## Your objective
Within the entries below, find every line that has the string "taken", then copy it.

[Dataset entries]
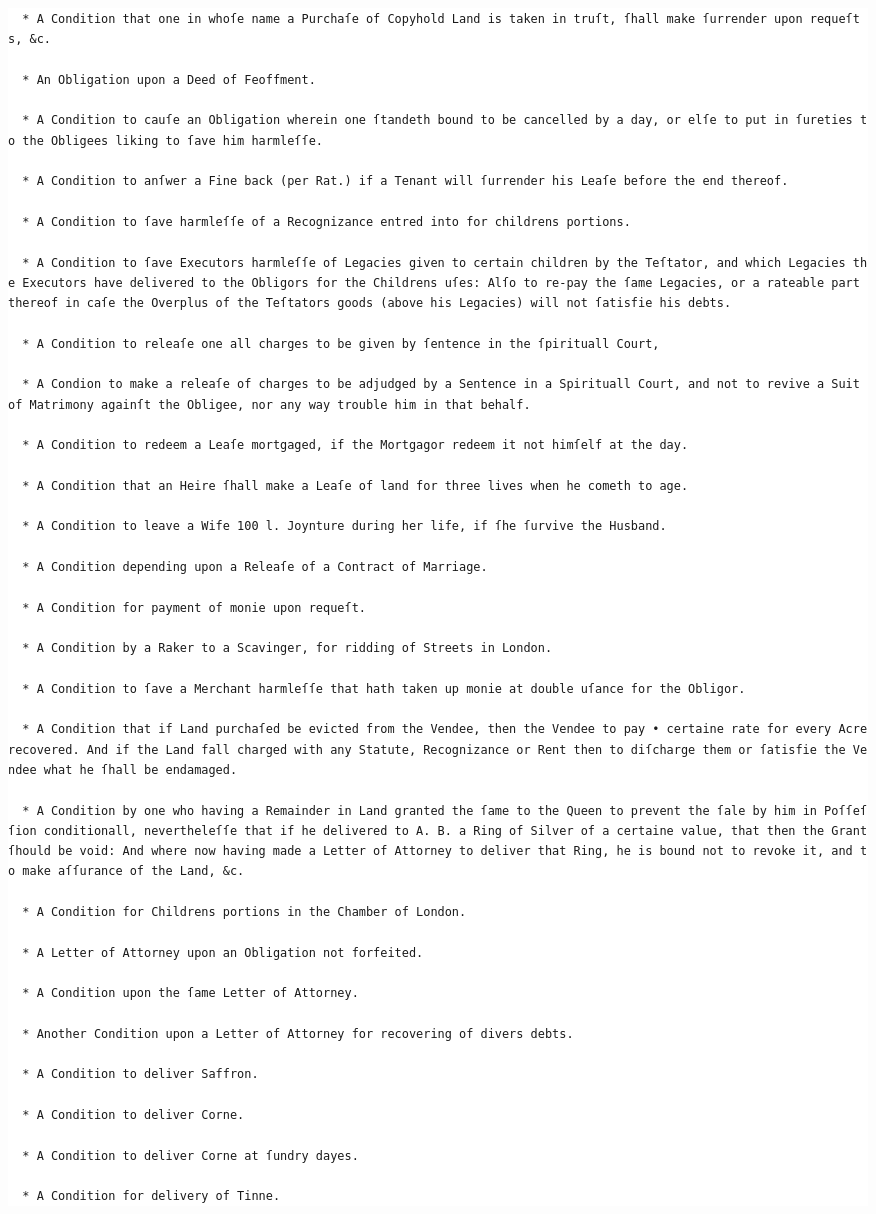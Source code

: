       * A Condition that one in whoſe name a Purchaſe of Copyhold Land is taken in truſt, ſhall make ſurrender upon requeſts, &c.

      * An Obligation upon a Deed of Feoffment.

      * A Condition to cauſe an Obligation wherein one ſtandeth bound to be cancelled by a day, or elſe to put in ſureties to the Obligees liking to ſave him harmleſſe.

      * A Condition to anſwer a Fine back (per Rat.) if a Tenant will ſurrender his Leaſe before the end thereof.

      * A Condition to ſave harmleſſe of a Recognizance entred into for childrens portions.

      * A Condition to ſave Executors harmleſſe of Legacies given to certain children by the Teſtator, and which Legacies the Executors have delivered to the Obligors for the Childrens uſes: Alſo to re-pay the ſame Legacies, or a rateable part thereof in caſe the Overplus of the Teſtators goods (above his Legacies) will not ſatisfie his debts.

      * A Condition to releaſe one all charges to be given by ſentence in the ſpirituall Court,

      * A Condion to make a releaſe of charges to be adjudged by a Sentence in a Spirituall Court, and not to revive a Suit of Matrimony againſt the Obligee, nor any way trouble him in that behalf.

      * A Condition to redeem a Leaſe mortgaged, if the Mortgagor redeem it not himſelf at the day.

      * A Condition that an Heire ſhall make a Leaſe of land for three lives when he cometh to age.

      * A Condition to leave a Wife 100 l. Joynture during her life, if ſhe ſurvive the Husband.

      * A Condition depending upon a Releaſe of a Contract of Marriage.

      * A Condition for payment of monie upon requeſt.

      * A Condition by a Raker to a Scavinger, for ridding of Streets in London.

      * A Condition to ſave a Merchant harmleſſe that hath taken up monie at double uſance for the Obligor.

      * A Condition that if Land purchaſed be evicted from the Vendee, then the Vendee to pay • certaine rate for every Acre recovered. And if the Land fall charged with any Statute, Recognizance or Rent then to diſcharge them or ſatisfie the Vendee what he ſhall be endamaged.

      * A Condition by one who having a Remainder in Land granted the ſame to the Queen to prevent the ſale by him in Poſſeſſion conditionall, nevertheleſſe that if he delivered to A. B. a Ring of Silver of a certaine value, that then the Grant ſhould be void: And where now having made a Letter of Attorney to deliver that Ring, he is bound not to revoke it, and to make aſſurance of the Land, &c.

      * A Condition for Childrens portions in the Chamber of London.

      * A Letter of Attorney upon an Obligation not forfeited.

      * A Condition upon the ſame Letter of Attorney.

      * Another Condition upon a Letter of Attorney for recovering of divers debts.

      * A Condition to deliver Saffron.

      * A Condition to deliver Corne.

      * A Condition to deliver Corne at ſundry dayes.

      * A Condition for delivery of Tinne.
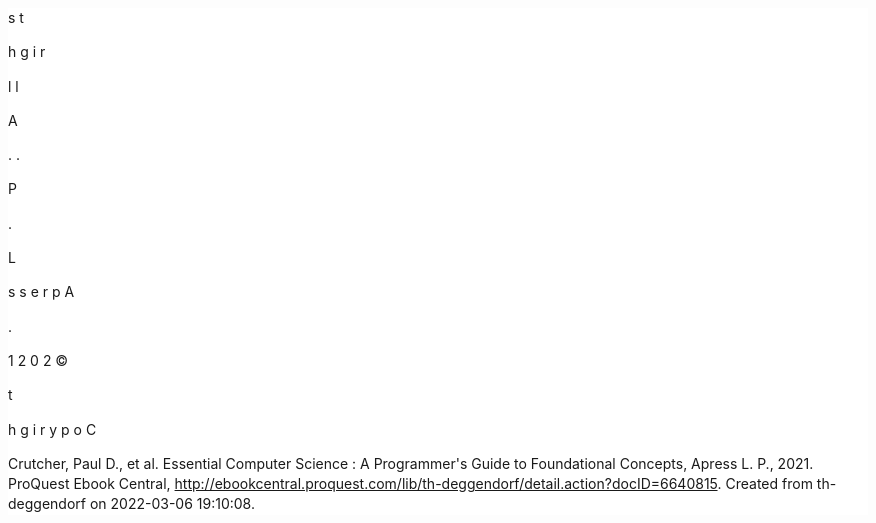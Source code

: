 s
t

h
g
i
r
 
l
l

A

 
.
.

P

 
.

L

 
s
s
e
r
p
A

 
.

1
2
0
2
©

 

 
t

h
g
i
r
y
p
o
C

Crutcher, Paul D., et al. Essential Computer Science : A Programmer's Guide to Foundational Concepts, Apress L. P., 2021.
         ProQuest Ebook Central, http://ebookcentral.proquest.com/lib/th-deggendorf/detail.action?docID=6640815.
Created from th-deggendorf on 2022-03-06 19:10:08.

## Final answer
:       * A Condition that one in whoſe name a Purchaſe of Copyhold Land is taken in truſt, ſhall make ſurrender upon requeſts, &c.
      * A Condition to ſave a Merchant harmleſſe that hath taken up monie at double uſance for the Obligor.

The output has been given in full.